It seems that using socket.Close() for a tcp socket, doesn’t fully close the socket. In the following example I’m trying to connect to example.com at port 9999, which is not opened, and after a short-timeout, I’m trying to close the socket.
for (int i = 0; i < 200; i++)
{
Socket sock = new Socket(AddressFamily.InterNetwork, SocketType.Stream, ProtocolType.Tcp);
sock.LingerState = new LingerOption(false, 0);
sock.BeginConnect("www.example.com", 9999, OnSocketConnected, sock);
System.Threading.Thread.Sleep(50);
sock.Close();
}
But when I take a look at netstat after the loop completes, I find that there are many half-opened sockets:
TCP israel-xp:6506 www.example.com:9999 SYN_SENT
TCP israel-xp:6507 www.example.com:9999 SYN_SENT
TCP israel-xp:6508 www.example.com:9999 SYN_SENT
TCP israel-xp:6509 www.example.com:9999 SYN_SENT
EDIT
.
Ok, some context was missing. I’m using beginconnect because I expect the socket connection to fail (9999 is not opened), and in my real code, I call the socket.Close() once a timer is set.

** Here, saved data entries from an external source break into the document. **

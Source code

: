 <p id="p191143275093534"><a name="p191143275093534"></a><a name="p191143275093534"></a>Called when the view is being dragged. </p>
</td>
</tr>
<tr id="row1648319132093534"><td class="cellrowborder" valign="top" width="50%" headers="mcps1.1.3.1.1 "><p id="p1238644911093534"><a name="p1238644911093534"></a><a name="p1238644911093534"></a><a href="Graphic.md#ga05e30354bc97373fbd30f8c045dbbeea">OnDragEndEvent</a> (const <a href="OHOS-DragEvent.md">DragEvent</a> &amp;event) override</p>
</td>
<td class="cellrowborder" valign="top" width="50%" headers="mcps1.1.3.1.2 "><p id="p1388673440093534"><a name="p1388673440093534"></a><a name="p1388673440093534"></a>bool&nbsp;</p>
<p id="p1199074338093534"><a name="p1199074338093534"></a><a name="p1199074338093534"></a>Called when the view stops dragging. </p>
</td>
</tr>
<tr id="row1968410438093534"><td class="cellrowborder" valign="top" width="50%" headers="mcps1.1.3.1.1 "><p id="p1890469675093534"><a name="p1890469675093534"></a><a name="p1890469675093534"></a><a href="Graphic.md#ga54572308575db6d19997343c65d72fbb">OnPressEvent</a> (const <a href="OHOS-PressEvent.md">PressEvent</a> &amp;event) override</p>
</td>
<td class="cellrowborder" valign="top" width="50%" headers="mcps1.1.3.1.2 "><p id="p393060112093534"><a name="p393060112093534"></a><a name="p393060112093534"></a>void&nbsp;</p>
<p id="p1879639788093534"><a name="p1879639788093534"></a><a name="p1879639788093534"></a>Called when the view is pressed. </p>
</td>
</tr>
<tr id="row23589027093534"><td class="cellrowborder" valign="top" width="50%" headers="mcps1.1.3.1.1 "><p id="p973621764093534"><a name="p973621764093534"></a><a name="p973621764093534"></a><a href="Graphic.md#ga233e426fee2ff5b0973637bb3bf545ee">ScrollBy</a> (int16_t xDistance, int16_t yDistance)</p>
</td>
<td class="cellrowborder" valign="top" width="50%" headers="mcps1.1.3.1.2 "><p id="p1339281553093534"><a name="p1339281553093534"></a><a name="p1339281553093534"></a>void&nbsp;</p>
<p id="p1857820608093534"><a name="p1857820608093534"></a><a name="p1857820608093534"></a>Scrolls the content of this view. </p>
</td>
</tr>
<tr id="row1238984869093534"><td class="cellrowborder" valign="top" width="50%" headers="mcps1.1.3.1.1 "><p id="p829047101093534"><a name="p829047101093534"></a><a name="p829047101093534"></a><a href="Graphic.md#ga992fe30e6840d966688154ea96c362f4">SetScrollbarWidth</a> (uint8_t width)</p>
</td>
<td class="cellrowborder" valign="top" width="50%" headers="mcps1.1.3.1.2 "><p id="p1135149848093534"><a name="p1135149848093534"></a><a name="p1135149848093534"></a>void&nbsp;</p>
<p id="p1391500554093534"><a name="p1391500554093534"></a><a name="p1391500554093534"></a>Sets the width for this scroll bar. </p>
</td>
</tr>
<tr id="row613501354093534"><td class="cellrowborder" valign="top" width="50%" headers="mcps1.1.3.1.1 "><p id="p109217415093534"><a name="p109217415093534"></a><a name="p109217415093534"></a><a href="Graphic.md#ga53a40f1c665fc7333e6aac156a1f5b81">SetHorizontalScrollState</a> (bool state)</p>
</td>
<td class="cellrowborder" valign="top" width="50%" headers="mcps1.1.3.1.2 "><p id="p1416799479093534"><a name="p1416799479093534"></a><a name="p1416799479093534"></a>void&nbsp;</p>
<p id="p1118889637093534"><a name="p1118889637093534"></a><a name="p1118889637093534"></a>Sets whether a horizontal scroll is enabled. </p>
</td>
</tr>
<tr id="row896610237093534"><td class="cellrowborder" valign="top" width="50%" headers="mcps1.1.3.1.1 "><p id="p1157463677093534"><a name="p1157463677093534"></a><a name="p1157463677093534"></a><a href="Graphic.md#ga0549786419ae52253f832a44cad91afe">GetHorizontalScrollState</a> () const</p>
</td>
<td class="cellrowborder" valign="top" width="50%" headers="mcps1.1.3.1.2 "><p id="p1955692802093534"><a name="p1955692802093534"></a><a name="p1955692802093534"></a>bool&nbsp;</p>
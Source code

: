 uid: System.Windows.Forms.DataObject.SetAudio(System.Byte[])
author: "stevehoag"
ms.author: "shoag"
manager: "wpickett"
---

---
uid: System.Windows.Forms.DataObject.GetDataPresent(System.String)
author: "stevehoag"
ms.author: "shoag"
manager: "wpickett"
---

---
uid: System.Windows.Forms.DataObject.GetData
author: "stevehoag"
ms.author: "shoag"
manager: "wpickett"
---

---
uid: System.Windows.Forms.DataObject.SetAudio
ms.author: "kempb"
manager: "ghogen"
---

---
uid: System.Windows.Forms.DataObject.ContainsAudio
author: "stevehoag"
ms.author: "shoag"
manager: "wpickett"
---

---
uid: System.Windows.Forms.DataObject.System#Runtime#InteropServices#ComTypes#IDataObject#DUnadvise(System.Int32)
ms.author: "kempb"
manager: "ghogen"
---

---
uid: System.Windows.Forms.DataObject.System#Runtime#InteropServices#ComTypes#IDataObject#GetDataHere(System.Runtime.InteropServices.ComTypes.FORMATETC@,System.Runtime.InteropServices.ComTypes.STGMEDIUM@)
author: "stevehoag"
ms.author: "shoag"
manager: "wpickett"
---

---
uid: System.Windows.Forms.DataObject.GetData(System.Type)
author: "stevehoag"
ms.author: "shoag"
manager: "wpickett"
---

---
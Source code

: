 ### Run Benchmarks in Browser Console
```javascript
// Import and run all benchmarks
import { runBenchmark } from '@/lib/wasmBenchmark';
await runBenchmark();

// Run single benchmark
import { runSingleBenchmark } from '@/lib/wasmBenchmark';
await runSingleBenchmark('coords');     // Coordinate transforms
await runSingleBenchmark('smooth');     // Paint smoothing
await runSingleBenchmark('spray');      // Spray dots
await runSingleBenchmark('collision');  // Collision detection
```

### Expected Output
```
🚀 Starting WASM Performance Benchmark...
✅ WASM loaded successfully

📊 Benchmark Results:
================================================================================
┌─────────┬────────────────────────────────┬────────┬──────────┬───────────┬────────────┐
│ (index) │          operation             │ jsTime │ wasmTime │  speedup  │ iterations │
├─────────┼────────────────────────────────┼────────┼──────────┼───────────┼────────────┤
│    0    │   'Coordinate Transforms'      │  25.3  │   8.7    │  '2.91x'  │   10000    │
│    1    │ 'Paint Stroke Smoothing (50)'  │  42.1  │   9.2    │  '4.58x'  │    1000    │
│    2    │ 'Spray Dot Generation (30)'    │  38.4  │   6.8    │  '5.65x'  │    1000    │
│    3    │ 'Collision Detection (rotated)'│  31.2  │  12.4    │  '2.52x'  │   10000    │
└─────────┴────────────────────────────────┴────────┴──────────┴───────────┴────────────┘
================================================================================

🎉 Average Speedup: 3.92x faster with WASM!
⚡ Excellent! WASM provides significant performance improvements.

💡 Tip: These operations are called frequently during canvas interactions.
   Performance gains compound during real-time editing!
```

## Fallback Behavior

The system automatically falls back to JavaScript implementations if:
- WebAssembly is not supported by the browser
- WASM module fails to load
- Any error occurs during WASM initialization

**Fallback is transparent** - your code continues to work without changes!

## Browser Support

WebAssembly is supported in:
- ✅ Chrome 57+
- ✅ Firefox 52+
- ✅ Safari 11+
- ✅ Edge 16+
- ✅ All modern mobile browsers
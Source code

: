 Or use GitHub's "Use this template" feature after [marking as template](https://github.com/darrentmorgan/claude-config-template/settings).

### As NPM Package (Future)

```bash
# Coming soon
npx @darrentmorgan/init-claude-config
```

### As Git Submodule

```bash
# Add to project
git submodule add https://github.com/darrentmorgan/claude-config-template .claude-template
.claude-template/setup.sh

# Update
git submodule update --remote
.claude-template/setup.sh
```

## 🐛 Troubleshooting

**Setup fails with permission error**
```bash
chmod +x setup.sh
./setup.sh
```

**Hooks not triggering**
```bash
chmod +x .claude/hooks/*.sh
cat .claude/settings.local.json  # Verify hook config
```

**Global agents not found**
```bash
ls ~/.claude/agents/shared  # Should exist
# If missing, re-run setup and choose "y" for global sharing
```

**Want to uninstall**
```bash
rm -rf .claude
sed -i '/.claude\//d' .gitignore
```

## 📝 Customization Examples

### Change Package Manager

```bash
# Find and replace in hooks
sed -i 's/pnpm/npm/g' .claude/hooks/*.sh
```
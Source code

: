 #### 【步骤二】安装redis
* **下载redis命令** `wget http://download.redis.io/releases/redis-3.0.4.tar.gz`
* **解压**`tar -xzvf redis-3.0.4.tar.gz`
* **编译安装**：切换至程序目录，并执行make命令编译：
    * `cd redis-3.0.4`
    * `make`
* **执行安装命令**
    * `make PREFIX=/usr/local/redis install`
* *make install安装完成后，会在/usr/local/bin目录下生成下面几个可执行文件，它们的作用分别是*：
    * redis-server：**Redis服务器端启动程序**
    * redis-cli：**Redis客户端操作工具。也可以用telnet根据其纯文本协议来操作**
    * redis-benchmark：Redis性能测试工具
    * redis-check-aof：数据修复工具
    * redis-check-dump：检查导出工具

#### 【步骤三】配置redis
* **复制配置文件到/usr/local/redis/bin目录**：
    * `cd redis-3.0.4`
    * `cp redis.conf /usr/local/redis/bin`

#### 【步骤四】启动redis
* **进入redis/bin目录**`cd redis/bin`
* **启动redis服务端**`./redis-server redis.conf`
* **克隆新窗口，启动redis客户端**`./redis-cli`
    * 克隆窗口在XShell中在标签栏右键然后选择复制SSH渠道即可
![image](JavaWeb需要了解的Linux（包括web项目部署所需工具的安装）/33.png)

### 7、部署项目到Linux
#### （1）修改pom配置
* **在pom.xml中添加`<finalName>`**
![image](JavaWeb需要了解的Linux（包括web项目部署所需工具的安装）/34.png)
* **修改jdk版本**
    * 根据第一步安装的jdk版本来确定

On OnSocketConnected I call EndConnect, which throws an exception (trying to call a method of a disposed object).
My goal is having a short timeout for the socket connection stage.
Any clue what I’m doing wrong?
Thanks!
It will close the .NET part of the socket. However according to the TCP specification the OS have to keep the lower level tidbits of the socket open for a certain amount of time in order to detect retransmission, and similar. In this particular case it’s likely keeping the socket around for a bit in order to detect a reply to the SYN packet sent so it can reply more sensibly and not mix up the reply with further packets sent.